It can be argued that some of these approaches and developments have also led to some of the centralization/consolidation issues that are discussed today – especially with respect to CDN that is essentially inevitable for any large-scale content distribution (both static and live content). Looking at the original designs, the later understood commercial needs and the outcome today, one could ask the question, how would a different Internet service model and different network capabilities affect the tussle balance [5] between different actors and interests in the Internet?
For example, a more powerful forwarding service with more elaborate (and more complex) per-hop-behavior could employ (soft-) stateful forwarding, enabling certain forms of in-network congestion control. Some form of caching could help making services such as local retransmissions and potential data sharing at the edge a network service function, removing the need for some middleboxes.
Other systems such as the NDN/CCNx variants of ICN employ the principle of accessing named-data in the network, where each packet must be requested by INTEREST messages that are visible to forwarders. Forwarders can aggregate INTERESTs for the same data, and in conjunction with in-network storage, this can implement an implicit multicast distribution service for near-simultaneous transmissions.
In ICN, receiver-driven operation could eliminate certain DoS attack vectors, and the lack of source addresses (due to stateful forwarding) could provide some form of anonymity. The use of expressive, possibly application-relevant names could enable better visibility by the network —however potentially enabling both, more robust access control and (on the negative side) more effective hooks for censoring communication and monitoring user traffic.

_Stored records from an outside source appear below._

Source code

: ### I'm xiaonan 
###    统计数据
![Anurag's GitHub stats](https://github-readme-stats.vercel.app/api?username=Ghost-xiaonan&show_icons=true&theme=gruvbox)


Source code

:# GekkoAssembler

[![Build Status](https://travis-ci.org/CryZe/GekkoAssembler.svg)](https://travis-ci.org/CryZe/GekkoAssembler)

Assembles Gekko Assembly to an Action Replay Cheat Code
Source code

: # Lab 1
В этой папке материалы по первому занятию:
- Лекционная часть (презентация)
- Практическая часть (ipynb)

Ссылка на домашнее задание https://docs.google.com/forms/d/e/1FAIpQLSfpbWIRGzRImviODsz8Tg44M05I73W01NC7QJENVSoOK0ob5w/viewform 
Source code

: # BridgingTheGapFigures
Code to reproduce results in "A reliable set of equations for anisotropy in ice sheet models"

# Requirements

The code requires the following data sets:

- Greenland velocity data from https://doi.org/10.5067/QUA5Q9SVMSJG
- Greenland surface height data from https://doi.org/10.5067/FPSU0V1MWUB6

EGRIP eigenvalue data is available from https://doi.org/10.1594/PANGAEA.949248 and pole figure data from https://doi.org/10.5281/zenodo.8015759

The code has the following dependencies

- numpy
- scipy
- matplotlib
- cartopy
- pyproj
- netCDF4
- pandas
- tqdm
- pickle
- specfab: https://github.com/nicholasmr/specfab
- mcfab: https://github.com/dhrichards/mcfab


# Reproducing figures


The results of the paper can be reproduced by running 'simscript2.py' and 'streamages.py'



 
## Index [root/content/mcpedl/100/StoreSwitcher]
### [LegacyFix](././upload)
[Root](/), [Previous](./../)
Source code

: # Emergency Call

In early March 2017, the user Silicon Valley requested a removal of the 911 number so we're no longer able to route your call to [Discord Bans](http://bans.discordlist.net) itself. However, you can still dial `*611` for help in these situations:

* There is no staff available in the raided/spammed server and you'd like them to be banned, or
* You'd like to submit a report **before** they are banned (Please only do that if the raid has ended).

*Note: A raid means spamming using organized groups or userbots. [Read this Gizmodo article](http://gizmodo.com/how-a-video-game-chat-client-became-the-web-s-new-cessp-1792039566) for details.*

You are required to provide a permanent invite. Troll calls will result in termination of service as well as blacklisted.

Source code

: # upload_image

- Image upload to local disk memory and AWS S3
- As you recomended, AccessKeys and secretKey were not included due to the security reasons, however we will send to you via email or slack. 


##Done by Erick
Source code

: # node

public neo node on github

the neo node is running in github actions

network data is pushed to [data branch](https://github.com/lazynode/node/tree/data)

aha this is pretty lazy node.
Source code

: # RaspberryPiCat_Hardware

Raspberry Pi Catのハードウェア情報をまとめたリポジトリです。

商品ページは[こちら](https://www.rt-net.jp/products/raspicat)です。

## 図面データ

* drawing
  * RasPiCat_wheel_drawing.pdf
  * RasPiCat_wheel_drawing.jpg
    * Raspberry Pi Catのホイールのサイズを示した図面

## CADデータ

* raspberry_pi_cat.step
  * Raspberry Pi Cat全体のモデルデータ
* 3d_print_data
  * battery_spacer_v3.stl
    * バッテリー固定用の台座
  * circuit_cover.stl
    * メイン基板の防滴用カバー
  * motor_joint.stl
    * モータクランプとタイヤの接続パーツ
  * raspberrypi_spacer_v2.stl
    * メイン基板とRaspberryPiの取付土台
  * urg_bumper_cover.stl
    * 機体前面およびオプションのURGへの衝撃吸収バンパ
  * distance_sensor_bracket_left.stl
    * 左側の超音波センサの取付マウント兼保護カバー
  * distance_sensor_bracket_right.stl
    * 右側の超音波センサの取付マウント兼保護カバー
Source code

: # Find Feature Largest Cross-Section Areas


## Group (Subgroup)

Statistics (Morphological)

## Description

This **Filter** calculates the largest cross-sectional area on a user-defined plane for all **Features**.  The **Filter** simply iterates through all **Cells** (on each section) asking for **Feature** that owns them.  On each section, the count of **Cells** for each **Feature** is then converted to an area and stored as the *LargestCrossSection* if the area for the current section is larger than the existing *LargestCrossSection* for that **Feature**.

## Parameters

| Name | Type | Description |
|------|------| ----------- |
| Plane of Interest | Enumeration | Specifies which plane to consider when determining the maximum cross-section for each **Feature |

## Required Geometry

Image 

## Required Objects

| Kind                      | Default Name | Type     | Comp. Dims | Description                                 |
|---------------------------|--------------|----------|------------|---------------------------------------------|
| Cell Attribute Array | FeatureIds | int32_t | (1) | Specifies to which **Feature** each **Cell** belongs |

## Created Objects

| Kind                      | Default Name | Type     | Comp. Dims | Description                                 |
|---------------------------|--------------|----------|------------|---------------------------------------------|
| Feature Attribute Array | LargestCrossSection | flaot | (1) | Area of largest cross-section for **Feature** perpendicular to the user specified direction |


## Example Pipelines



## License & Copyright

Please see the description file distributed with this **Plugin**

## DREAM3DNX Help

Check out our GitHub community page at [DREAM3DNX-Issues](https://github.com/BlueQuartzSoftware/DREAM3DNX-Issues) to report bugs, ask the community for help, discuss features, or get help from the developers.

This short discussion alone illustrates how certain design decisions can play out in the real world later and that even little changes in the architecture and protocol mechanisms can shift the tussle balance between actors, possibly in unintended ways. As Clark argued in [3], it is important to understand the corresponding effects or architectural changes, let alone bigger redesign efforts.
The Internet design choices at a time were motivated by certain requirements that were valid at the time — but may not all still hold today. Todays networking platforms are by far more powerful, more programmable. The main applications are totally different as are the business players and the governance structures. This process of change may continue in the future, which adds another level of difficulty for any change of architecture elements and core protocols. However, this does not mean that we should not try it.
Network Address Translation
Network Address Translation (NAT) has been criticized for impeding transport layer innovation, adding brittleness, and delaying IPv6 adoption. At the same time NAT was deemed necessary for growing the Internet eco system, for enabling local network extensions at the edge without administrative configuration. It also provides a limited form of protection against certain types of attacks. As such it addressed shortcomings of the system.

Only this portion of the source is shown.